As regards the present war, the issue is of vital importance for Social-Democrats. There is a common opinion among Socialists that the crushing out of earlier societies – savage, barbaric, or civilised – is a thing inevitable that need not trouble us Socialists, who are working for a state of society which, although in opposition thereto, is nevertheless, in a sense, the outcome of, capitalism. I have even heard it suggested that the sooner capitalism possesses itself of the whole globe the sooner the advent of Socialism. There is here a palpable confusion of thought between the intensive evolution of capitalism and the mere expansion of the system as regards area. It may be quite true that we can view with perfect equanimity the evolution of more developed capitalistic conditions of production, distribution and exchange, e.g., the growth of rings and trusts, etc., in the centres of capitalism; nay, in spite of the actual misery they cause we may feel a certain satisfaction at their “progress,” convinced as we are that the transformation of society we seek can only obtain permanently after capitalistic society has exhausted at least all the main forms under which it can function. Once it has reached the end of its tether, it will, as we believe, “break down by its own weight,” or become impossible. But what is so often forgotten by Socialists, though not by the classes interested in preserving the present system, is that the more elbow-room, or, if you will, the more breathing-space, it can make for itself, the longer its lease of life. The two things are in inverse proportion. The quicker capitalism develops itself intensively the sooner the end – the more rapid its expansion the farther off the end. The rapidity of the intensive development is rendered pro tanto nugatory by the expansion. Every new market, every fresh territory “opened up,” every colony annexed must, by the logic of the principles we accept in common, mean one more postponement more or less indefinite of that final aim for which we exist as a body. We commend these considerations to the deluded Socialist “patriot.”

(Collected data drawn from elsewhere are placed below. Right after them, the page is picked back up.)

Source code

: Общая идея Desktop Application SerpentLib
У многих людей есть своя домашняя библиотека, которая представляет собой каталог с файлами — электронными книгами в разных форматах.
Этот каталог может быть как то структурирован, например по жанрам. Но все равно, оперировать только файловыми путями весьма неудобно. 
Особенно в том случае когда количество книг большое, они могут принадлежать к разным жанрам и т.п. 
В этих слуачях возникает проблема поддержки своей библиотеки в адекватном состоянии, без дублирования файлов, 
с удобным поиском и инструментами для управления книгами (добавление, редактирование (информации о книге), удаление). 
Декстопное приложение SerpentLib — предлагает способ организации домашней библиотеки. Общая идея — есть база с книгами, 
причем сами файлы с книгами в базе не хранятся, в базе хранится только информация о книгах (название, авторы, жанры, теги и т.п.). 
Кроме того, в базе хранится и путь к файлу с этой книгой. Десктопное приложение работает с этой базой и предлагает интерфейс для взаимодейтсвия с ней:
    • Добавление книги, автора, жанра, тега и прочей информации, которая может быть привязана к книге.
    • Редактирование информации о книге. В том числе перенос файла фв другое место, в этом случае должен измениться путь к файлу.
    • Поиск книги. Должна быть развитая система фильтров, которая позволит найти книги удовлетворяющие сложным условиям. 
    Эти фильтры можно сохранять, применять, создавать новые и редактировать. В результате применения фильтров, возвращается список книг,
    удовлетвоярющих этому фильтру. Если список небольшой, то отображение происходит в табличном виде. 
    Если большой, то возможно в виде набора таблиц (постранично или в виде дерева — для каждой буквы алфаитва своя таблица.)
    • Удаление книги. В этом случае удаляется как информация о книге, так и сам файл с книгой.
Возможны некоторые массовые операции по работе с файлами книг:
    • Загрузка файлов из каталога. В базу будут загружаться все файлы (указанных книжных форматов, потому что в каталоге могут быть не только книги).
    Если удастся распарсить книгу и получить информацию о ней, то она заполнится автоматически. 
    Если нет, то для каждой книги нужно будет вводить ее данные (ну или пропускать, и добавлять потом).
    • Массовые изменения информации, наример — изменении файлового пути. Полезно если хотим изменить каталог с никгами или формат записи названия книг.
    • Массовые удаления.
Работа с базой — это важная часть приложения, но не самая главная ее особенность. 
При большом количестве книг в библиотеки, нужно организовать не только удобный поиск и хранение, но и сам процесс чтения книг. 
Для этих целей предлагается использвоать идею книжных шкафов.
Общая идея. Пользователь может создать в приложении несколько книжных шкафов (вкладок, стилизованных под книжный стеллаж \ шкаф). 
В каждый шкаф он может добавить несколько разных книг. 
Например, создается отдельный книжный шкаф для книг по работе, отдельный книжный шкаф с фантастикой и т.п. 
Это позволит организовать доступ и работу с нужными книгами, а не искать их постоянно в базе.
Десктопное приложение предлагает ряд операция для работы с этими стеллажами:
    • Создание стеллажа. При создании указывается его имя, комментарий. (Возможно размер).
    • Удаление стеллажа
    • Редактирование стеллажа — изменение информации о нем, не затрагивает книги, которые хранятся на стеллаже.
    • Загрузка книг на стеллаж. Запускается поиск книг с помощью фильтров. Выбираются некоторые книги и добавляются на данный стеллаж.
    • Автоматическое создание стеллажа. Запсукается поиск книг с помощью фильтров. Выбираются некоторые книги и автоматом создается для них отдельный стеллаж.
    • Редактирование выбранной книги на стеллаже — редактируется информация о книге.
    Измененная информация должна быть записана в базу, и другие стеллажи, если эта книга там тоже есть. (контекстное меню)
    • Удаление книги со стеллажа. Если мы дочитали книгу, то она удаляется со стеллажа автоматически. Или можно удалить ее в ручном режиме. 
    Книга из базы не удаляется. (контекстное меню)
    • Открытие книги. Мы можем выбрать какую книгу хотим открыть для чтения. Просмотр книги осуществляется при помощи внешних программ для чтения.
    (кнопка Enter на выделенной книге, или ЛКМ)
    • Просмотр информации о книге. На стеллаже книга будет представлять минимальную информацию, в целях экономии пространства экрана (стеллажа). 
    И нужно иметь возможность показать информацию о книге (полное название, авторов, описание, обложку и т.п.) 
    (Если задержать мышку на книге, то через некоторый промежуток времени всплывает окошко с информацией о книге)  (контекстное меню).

For the rest, we would point out that we have little hope of the final eradication of “patriotism” before the time when the working population of a Social-Democratic England – then the whole population of the country – will have that increased facility of intercourse with the peoples of other countries which will cause patriotism to wither up by the roots. I had intended saying something about comrade Hyndman’s theory of democratic imperial federation, but the present article has I find, already reached more than its due length, so that the discussion of this important question I must reserve for a future occasion.